# Optimization Algorithms in Deep Learning

In this notebook, we’ll compare some popular **optimization algorithms** used to train neural networks:
- **Stochastic Gradient Descent (SGD)**
- **SGD with Momentum**
- **RMSprop**
- **Adam**

These optimizers help the model converge faster and avoid local minima.

In [None]:
# Import libraries
import tensorflow as tf
from tensorflow.keras.models import Sequential
from tensorflow.keras.layers import Dense, Flatten
from tensorflow.keras.datasets import mnist
import matplotlib.pyplot as plt

print("TensorFlow version:", tf.__version__)

## Load and preprocess dataset

In [None]:
(x_train, y_train), (x_test, y_test) = mnist.load_data()
x_train, x_test = x_train / 255.0, x_test / 255.0

print("Training data:", x_train.shape)
print("Test data:", x_test.shape)

## Define a function to build the model

In [None]:
def create_model(optimizer):
    model = Sequential([
        Flatten(input_shape=(28,28)),
        Dense(128, activation='relu'),
        Dense(10, activation='softmax')
    ])
    model.compile(optimizer=optimizer,
                  loss='sparse_categorical_crossentropy',
                  metrics=['accuracy'])
    return model

## Train models with different optimizers

In [None]:
optimizers = {
    "SGD": tf.keras.optimizers.SGD(learning_rate=0.01),
    "SGD+Momentum": tf.keras.optimizers.SGD(learning_rate=0.01, momentum=0.9),
    "RMSprop": tf.keras.optimizers.RMSprop(learning_rate=0.001),
    "Adam": tf.keras.optimizers.Adam(learning_rate=0.001)
}

histories = {}
for name, opt in optimizers.items():
    print(f"\nTraining with {name}...")
    model = create_model(opt)
    history = model.fit(x_train, y_train, epochs=5, batch_size=32,
                        validation_data=(x_test, y_test), verbose=0)
    histories[name] = history

## Plot accuracy comparison

In [None]:
plt.figure(figsize=(8,5))
for name, history in histories.items():
    plt.plot(history.history['val_accuracy'], label=name)
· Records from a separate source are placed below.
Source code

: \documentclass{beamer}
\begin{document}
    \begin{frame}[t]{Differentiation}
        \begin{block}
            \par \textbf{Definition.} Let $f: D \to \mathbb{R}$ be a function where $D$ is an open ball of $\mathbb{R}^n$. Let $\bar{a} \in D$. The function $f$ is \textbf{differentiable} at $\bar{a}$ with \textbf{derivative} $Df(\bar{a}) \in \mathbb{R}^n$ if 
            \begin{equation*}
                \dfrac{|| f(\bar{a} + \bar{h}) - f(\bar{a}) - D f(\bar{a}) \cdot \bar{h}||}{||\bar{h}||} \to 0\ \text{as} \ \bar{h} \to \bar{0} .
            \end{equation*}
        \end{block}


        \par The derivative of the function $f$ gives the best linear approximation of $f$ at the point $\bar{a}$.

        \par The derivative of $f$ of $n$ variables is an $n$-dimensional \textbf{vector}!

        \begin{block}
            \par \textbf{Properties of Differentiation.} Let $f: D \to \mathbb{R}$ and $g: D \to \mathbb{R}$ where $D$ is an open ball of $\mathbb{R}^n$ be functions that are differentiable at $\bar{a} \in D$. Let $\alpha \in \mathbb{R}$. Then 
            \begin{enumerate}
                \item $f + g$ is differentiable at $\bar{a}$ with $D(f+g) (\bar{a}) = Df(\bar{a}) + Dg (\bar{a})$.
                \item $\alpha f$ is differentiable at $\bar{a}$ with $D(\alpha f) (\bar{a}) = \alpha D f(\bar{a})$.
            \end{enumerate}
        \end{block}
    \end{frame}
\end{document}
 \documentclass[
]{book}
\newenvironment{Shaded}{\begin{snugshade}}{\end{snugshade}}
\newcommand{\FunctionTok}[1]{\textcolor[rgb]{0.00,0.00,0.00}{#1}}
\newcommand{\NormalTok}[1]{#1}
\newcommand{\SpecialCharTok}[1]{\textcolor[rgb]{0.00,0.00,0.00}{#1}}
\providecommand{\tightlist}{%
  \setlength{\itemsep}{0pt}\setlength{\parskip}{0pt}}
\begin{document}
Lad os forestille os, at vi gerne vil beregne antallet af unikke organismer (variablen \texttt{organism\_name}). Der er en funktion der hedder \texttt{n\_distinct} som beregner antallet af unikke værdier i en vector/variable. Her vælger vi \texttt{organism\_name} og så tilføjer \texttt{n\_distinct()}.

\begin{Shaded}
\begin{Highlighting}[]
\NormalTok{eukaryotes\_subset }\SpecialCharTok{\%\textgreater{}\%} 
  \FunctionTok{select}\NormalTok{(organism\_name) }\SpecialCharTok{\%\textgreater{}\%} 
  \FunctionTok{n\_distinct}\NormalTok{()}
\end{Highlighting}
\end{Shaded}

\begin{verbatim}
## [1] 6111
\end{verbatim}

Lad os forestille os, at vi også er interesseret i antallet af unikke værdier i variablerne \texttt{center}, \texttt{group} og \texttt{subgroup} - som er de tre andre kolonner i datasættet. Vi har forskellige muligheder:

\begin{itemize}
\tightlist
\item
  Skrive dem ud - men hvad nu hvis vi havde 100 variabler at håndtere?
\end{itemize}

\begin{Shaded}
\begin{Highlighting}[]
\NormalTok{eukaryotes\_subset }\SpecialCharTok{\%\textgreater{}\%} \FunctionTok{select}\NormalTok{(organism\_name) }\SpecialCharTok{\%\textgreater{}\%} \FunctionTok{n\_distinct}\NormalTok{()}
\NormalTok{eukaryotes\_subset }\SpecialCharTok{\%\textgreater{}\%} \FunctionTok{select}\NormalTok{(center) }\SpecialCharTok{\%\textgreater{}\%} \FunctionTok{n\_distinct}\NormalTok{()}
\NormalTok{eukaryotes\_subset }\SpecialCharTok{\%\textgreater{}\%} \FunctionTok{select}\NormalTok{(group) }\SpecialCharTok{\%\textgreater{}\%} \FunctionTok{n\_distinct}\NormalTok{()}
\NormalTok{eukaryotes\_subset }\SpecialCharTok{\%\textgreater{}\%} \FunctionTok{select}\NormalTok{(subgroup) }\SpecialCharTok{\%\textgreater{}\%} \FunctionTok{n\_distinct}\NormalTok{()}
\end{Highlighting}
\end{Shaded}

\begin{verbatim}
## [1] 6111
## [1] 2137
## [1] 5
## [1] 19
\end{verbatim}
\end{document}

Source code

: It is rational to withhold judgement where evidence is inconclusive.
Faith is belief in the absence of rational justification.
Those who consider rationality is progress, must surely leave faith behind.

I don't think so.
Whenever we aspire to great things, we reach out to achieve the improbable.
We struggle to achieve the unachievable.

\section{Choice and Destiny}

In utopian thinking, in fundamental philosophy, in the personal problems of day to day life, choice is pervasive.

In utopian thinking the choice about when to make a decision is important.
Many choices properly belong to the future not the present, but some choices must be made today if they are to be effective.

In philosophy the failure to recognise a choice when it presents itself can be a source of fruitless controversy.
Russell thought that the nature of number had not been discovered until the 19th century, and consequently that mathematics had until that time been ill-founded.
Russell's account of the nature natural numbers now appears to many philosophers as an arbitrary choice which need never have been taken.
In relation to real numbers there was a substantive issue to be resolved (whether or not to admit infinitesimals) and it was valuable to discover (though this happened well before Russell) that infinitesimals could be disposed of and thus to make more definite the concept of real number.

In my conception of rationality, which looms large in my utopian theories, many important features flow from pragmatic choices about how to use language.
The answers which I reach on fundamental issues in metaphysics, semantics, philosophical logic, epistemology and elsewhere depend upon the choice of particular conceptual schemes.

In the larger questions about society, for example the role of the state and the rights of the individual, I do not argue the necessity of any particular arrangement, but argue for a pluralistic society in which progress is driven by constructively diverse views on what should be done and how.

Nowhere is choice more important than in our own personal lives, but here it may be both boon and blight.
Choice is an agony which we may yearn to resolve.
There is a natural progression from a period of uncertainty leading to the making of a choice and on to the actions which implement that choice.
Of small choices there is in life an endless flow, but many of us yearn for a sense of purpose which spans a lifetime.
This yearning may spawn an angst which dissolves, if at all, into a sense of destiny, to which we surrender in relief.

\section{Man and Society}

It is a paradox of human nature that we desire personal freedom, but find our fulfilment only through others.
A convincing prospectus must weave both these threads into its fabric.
plt.title('Validation Accuracy with Different Optimizers')
plt.xlabel('Epochs')
plt.ylabel('Accuracy')
plt.legend()
plt.show()

## Key Takeaways
- **SGD**: Simple but slower convergence.
- **SGD+Momentum**: Helps escape local minima, faster learning.
- **RMSprop**: Adaptive learning rate, good for RNNs.
- **Adam**: Combines RMSprop + Momentum, widely used default optimizer.